#### [Goal of the exercise]
Which of the lines below mention the word "well"? Pull each one out.
>>
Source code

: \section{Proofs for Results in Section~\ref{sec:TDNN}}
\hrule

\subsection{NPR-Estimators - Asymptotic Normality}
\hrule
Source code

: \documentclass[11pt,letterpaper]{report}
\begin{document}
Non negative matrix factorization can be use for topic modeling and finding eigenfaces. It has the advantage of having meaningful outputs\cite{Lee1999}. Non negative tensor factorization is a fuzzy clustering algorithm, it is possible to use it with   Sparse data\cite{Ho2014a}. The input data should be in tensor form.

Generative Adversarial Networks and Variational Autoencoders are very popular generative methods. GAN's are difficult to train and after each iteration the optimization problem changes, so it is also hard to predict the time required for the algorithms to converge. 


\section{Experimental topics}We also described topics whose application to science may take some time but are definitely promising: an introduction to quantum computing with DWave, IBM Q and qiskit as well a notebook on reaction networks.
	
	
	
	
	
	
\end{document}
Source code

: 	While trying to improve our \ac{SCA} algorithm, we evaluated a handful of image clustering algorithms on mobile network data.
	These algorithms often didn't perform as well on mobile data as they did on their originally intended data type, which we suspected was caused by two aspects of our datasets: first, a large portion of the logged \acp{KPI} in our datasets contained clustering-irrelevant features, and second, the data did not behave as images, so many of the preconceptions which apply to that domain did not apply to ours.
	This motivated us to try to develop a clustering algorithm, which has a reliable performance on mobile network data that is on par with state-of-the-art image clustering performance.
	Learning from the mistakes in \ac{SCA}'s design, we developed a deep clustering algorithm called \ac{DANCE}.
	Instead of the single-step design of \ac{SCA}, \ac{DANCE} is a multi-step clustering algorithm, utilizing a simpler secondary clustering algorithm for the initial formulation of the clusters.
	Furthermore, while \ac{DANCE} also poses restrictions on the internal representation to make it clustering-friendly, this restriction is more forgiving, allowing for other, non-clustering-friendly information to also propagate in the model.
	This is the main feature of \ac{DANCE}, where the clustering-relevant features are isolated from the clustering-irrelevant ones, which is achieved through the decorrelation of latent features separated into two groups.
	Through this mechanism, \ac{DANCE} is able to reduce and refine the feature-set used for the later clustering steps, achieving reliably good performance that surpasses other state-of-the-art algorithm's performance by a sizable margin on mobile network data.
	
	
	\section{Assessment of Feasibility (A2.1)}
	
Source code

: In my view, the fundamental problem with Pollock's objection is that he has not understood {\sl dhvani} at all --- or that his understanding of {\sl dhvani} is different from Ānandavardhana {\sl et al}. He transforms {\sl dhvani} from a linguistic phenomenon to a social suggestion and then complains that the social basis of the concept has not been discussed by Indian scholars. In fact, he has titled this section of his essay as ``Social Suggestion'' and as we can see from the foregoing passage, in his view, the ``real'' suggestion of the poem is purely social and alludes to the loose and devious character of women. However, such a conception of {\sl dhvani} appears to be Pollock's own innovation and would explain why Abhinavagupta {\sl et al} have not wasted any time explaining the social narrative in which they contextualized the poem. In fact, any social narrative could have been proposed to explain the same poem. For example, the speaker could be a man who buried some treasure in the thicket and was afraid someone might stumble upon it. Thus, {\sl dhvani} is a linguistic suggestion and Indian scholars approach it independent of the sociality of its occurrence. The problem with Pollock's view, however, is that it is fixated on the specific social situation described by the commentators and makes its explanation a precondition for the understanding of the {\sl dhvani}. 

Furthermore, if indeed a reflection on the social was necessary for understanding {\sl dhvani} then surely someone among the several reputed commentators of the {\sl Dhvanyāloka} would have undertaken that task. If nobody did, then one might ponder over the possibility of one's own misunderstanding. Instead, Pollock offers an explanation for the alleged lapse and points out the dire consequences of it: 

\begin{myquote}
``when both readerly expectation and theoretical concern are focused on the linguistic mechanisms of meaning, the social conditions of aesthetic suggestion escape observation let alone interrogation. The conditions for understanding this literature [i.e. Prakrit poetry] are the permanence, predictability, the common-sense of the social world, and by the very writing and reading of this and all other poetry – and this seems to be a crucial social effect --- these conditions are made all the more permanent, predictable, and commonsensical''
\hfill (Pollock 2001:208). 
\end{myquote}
<<
#### [Response to the exercise]
\section{Experimental topics}We also described topics whose application to science may take some time but are definitely promising: an introduction to quantum computing with DWave, IBM Q and qiskit as well a notebook on reaction networks.
	These algorithms often didn't perform as well on mobile data as they did on their originally intended data type, which we suspected was caused by two aspects of our datasets: first, a large portion of the logged \acp{KPI} in our datasets contained clustering-irrelevant features, and second, the data did not behave as images, so many of the preconceptions which apply to that domain did not apply to ours.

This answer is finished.